La discussione finì quando Francis avvertì una leggera vibrazione dentro il taschino interno della sua giacca. L’oggetto che tirò fuori fu un piccolo cercapersone che usava per lavoro, ovvero per farsi contattare dalle numerose fonti sparse per la città. Gente che qualche volta gli davano una dritta su quello che accadeva lontano dagli occhi di tutti. Questa volta, però, il numero da cui aveva ricevuto una chiamata non era quello di un suo informatore. Quando comprese chi fosse, ripose il fascicolo dentro la giacca e tirò fuori il portafogli.
-Tieni, questa è la tua mancia. Cerca di non spenderli tutti in sigarette- disse il gatto porgendo una banconota da dieci dollari allo scoiattolo.
-Te ne vai di già?
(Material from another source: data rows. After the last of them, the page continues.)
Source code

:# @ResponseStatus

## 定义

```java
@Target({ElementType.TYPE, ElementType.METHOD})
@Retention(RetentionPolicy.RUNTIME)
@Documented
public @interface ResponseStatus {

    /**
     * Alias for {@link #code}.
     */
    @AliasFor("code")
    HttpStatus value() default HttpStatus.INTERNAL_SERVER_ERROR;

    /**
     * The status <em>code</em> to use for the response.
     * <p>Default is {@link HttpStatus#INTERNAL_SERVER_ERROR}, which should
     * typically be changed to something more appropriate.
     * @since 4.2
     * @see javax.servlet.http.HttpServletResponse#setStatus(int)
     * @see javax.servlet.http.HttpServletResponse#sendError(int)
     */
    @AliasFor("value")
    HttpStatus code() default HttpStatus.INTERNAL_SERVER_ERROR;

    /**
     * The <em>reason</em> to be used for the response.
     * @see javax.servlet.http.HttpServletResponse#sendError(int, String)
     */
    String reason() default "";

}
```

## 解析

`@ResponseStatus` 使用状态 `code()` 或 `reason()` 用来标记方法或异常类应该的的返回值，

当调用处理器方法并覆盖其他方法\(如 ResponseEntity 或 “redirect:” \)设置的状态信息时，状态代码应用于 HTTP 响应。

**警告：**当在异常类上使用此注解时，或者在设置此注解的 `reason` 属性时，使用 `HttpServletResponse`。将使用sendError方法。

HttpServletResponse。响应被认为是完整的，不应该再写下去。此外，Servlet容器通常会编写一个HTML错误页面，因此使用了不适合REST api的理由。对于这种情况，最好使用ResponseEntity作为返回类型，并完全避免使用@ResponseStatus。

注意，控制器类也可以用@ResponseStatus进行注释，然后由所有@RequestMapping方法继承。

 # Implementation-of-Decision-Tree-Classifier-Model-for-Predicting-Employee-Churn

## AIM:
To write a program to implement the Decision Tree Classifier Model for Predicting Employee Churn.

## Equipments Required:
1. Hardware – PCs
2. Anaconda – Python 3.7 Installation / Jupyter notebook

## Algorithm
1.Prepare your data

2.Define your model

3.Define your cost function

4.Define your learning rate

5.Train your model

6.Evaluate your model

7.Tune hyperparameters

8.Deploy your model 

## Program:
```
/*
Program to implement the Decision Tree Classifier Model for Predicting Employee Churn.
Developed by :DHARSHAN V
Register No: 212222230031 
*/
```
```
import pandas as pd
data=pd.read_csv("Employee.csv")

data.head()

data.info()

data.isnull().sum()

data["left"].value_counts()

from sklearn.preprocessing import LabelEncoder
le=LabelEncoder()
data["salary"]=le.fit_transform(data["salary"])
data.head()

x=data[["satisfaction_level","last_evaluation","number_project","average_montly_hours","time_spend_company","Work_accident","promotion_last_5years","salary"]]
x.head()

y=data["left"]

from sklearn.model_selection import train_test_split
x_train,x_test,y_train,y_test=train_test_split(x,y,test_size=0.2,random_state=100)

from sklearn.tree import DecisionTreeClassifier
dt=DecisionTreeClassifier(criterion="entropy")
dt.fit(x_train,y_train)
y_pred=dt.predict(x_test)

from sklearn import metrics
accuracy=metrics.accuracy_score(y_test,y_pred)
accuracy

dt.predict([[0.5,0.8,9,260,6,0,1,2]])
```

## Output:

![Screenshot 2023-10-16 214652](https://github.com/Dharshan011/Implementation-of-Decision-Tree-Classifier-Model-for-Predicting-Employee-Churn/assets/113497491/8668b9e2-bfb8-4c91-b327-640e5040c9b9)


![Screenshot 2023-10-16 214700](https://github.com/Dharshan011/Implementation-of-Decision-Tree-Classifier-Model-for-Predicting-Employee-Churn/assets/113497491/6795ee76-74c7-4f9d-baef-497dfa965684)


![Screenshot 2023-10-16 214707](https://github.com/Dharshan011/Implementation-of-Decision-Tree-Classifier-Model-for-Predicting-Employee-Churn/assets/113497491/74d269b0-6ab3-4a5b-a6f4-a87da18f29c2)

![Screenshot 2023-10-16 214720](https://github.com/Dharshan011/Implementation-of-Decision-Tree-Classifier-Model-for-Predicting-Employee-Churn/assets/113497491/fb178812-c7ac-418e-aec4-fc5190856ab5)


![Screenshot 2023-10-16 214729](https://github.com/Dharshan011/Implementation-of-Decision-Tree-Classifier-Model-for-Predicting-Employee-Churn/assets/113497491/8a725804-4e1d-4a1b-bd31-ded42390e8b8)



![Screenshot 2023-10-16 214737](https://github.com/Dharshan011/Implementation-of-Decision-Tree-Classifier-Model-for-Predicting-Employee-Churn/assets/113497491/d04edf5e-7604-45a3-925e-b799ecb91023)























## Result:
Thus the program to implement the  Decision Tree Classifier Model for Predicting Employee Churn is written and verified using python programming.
Ma non hai ordinato niente!- esclamò perplessa Vicky dopo aver preso i soldi.
-Devo andare a trovare una persona. Ci sentiamo in questi giorni- disse Francis per liquidarsi.
La ragazza osservò l’amico andarsene a testa bassa, costatando che forse quel venerdì era cominciato come una giornataccia per lui.
Se avesse saputo da chi stava andando ora, avrebbe compreso che sarebbe andata peggio.
 
Il mezzi fluttuanti si trovavano solo all’interno del centro di Neo Crisis City. Per spostarsi in tutti gli altri quartieri bisognava prendere la metropolitana, l’unico mezzo rimasto ancora invariato da quasi un secolo, del tutto identico al periodo precedente ai bombardamenti. Sporco e rovinato, era l’alternativa più intelligente alle automobili, visto che le strade erano quasi sempre bloccate a causa del traffico. Dopo essersi fermato per qualche commissione, Francis the Cat prese la metropolitana per andare a Red Hook, quello  che era considerato il quartiere più povero della città. Un tempo doveva essere la vecchia Little Italy, ma dopo la guerra divenne un posto abitato soprattutto da mobiani. Che fossero umani o alieni, tutti coloro che risiedevano lì vivevano una vita da “accattone”. Gente che viveva nella miseria, senza lavoro o comunque con impieghi dallo stipendio bassissimo. C’erano anche numerosi criminali da strapazzo, ma questi preferivano non mettere piede fuori dai loro sudici appartamenti durante il giorno. Le strade erano piene di sporcizia e vecchie auto da rottamare, c’era pure un piccolo mercato pieno di bancarelle di roba usata o, più probabilmente, rubata. Con in mano un sacchetto preso ad un fast food, Francis camminò tranquillo per quelle degradanti strade. I muri dei palazzi erano pieni di graffiti o di disegni osceni, i lampioni della luce erano arrugginiti e mal funzionanti, ma al gatto non faceva impressione tutto questo. Conosceva fin troppo bene quella realtà e, soprattutto, conosceva fin troppo bene la gente che abitava lì. Uno in particolare era il motivo della sua visita nel quartiere.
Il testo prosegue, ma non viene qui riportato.